_Material for the task_:
=== Begin Enclosure ===

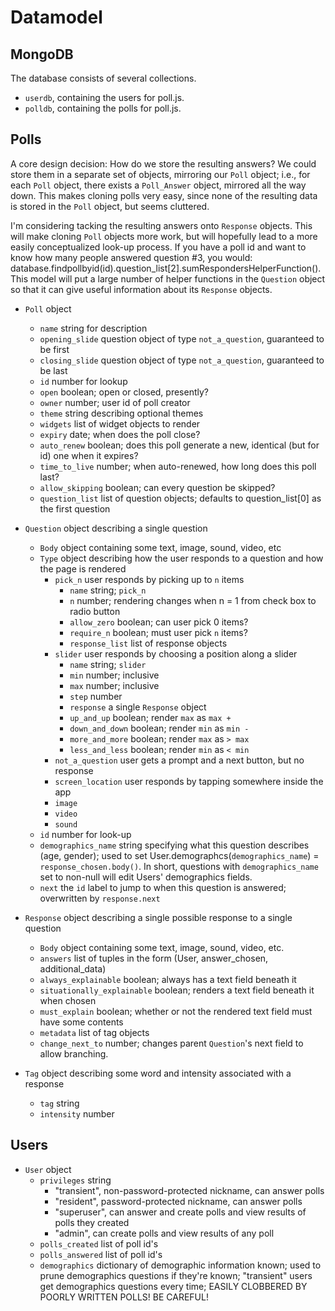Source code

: Datamodel
=========

MongoDB
---------
The database consists of several collections.

* `userdb`, containing the users for poll.js.
* `polldb`, containing the polls for poll.js.


Polls
---------

A core design decision: How do we store the resulting answers? We could store them in a separate set of objects, mirroring our `Poll` object; i.e., for each `Poll` object, there exists a `Poll_Answer` object, mirrored all the way down. This makes cloning polls very easy, since none of the resulting data is stored in the `Poll` object, but seems cluttered.

I'm considering tacking the resulting answers onto `Response` objects. This will make cloning `Poll` objects more work, but will hopefully lead to a more easily conceptualized look-up process. If you have a poll id and want to know how many people answered question #3, you would: database.findpollbyid(id).question_list[2].sumRespondersHelperFunction(). This model will put a large number of helper functions in the `Question` object so that it can give useful information about its `Response` objects.

* `Poll` object
	* `name` string for description
	* `opening_slide` question object of type `not_a_question`, guaranteed to be first
	* `closing_slide` question object of type `not_a_question`, guaranteed to be last
	* `id` number for lookup
	* `open` boolean; open or closed, presently?
	* `owner` number; user id of poll creator
	* `theme` string describing optional themes
	* `widgets` list of widget objects to render
	* `expiry` date; when does the poll close?
	* `auto_renew` boolean; does this poll generate a new, identical (but for id) one when it expires?
	* `time_to_live` number; when auto-renewed, how long does this poll last?
	* `allow_skipping` boolean; can every question be skipped?
	* `question_list` list of question objects; defaults to question_list[0] as the first question

* `Question` object describing a single question
	* `Body` object containing some text, image, sound, video, etc
	* `Type` object describing how the user responds to a question and how the page is rendered
		* `pick_n` user responds by picking up to `n` items
			* `name` string; `pick_n`
			* `n` number; rendering changes when n = 1 from check box to radio button
			* `allow_zero` boolean; can user pick 0 items?
			* `require_n` boolean; must user pick `n` items?
			* `response_list` list of response objects
		* `slider` user responds by choosing a position along a slider
			* `name` string; `slider`
			* `min` number; inclusive
			* `max` number; inclusive
			* `step` number
			* `response` a single `Response` object
			* `up_and_up` boolean; render `max` as `max +`
			* `down_and_down` boolean; render `min` as `min -`
			* `more_and_more` boolean; render `max` as `> max`
			* `less_and_less` boolean; render `min` as `< min`
		* `not_a_question` user gets a prompt and a next button, but no response
		* `screen_location` user responds by tapping somewhere inside the app
		* `image`
		* `video`
		* `sound`
	* `id` number for look-up
	* `demographics_name` string specifying what this question describes (age, gender); used to set User.demographcs(`demographics_name`) = `response_chosen.body()`. In short, questions with `demographics_name` set to non-null will edit Users' demographics fields. 
	* `next` the `id` label to jump to when this question is answered; overwritten by `response.next`

* `Response` object describing a single possible response to a single question
	* `Body` object containing some text, image, sound, video, etc.
	* `answers` list of tuples in the form (User, answer_chosen, additional_data)
	* `always_explainable` boolean; always has a text field beneath it
	* `situationally_explainable` boolean; renders a text field beneath it when chosen
	* `must_explain` boolean; whether or not the rendered text field must have some contents
	* `metadata` list of tag objects
	* `change_next_to` number; changes parent `Question`'s next field to allow branching.

* `Tag` object describing some word and intensity associated with a response
	* `tag` string
	* `intensity` number

Users
------
* `User` object
	* `privileges` string
		* "transient", non-password-protected nickname, can answer polls
		* "resident", password-protected nickname, can answer polls
		* "superuser", can answer and create polls and view results of polls they created
		* "admin", can create polls and view results of any poll
	* `polls_created` list of poll id's
	* `polls_answered` list of poll id's
	* `demographics` dictionary of demographic information known; used to prune demographics questions if they're known; "transient" users get demographics questions every time; EASILY CLOBBERED BY POORLY WRITTEN POLLS! BE CAREFUL!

=== End Enclosure ===

_Task prompt_: What you give back should match the entries above exactly, except that pictures are dropped.

_Task answer_:
Source code

: Datamodel
=========

MongoDB
---------
The database consists of several collections.

* `userdb`, containing the users for poll.js.
* `polldb`, containing the polls for poll.js.


Polls
---------

A core design decision: How do we store the resulting answers? We could store them in a separate set of objects, mirroring our `Poll` object; i.e., for each `Poll` object, there exists a `Poll_Answer` object, mirrored all the way down. This makes cloning polls very easy, since none of the resulting data is stored in the `Poll` object, but seems cluttered.

I'm considering tacking the resulting answers onto `Response` objects. This will make cloning `Poll` objects more work, but will hopefully lead to a more easily conceptualized look-up process. If you have a poll id and want to know how many people answered question #3, you would: database.findpollbyid(id).question_list[2].sumRespondersHelperFunction(). This model will put a large number of helper functions in the `Question` object so that it can give useful information about its `Response` objects.

* `Poll` object
	* `name` string for description
	* `opening_slide` question object of type `not_a_question`, guaranteed to be first
	* `closing_slide` question object of type `not_a_question`, guaranteed to be last
	* `id` number for lookup
	* `open` boolean; open or closed, presently?
	* `owner` number; user id of poll creator
	* `theme` string describing optional themes
	* `widgets` list of widget objects to render
	* `expiry` date; when does the poll close?
	* `auto_renew` boolean; does this poll generate a new, identical (but for id) one when it expires?
	* `time_to_live` number; when auto-renewed, how long does this poll last?
	* `allow_skipping` boolean; can every question be skipped?
	* `question_list` list of question objects; defaults to question_list[0] as the first question

* `Question` object describing a single question
	* `Body` object containing some text, image, sound, video, etc
	* `Type` object describing how the user responds to a question and how the page is rendered
		* `pick_n` user responds by picking up to `n` items
			* `name` string; `pick_n`
			* `n` number; rendering changes when n = 1 from check box to radio button
			* `allow_zero` boolean; can user pick 0 items?
			* `require_n` boolean; must user pick `n` items?
			* `response_list` list of response objects
		* `slider` user responds by choosing a position along a slider
			* `name` string; `slider`
			* `min` number; inclusive
			* `max` number; inclusive
			* `step` number
			* `response` a single `Response` object
			* `up_and_up` boolean; render `max` as `max +`
			* `down_and_down` boolean; render `min` as `min -`
			* `more_and_more` boolean; render `max` as `> max`
			* `less_and_less` boolean; render `min` as `< min`
		* `not_a_question` user gets a prompt and a next button, but no response
		* `screen_location` user responds by tapping somewhere inside the app
		* `image`
		* `video`
		* `sound`
	* `id` number for look-up
	* `demographics_name` string specifying what this question describes (age, gender); used to set User.demographcs(`demographics_name`) = `response_chosen.body()`. In short, questions with `demographics_name` set to non-null will edit Users' demographics fields. 
	* `next` the `id` label to jump to when this question is answered; overwritten by `response.next`

* `Response` object describing a single possible response to a single question
	* `Body` object containing some text, image, sound, video, etc.
	* `answers` list of tuples in the form (User, answer_chosen, additional_data)
	* `always_explainable` boolean; always has a text field beneath it
	* `situationally_explainable` boolean; renders a text field beneath it when chosen
	* `must_explain` boolean; whether or not the rendered text field must have some contents
	* `metadata` list of tag objects
	* `change_next_to` number; changes parent `Question`'s next field to allow branching.

* `Tag` object describing some word and intensity associated with a response
	* `tag` string
	* `intensity` number

Users
------
* `User` object
	* `privileges` string
		* "transient", non-password-protected nickname, can answer polls
		* "resident", password-protected nickname, can answer polls
		* "superuser", can answer and create polls and view results of polls they created
		* "admin", can create polls and view results of any poll
	* `polls_created` list of poll id's
	* `polls_answered` list of poll id's
	* `demographics` dictionary of demographic information known; used to prune demographics questions if they're known; "transient" users get demographics questions every time; EASILY CLOBBERED BY POORLY WRITTEN POLLS! BE CAREFUL!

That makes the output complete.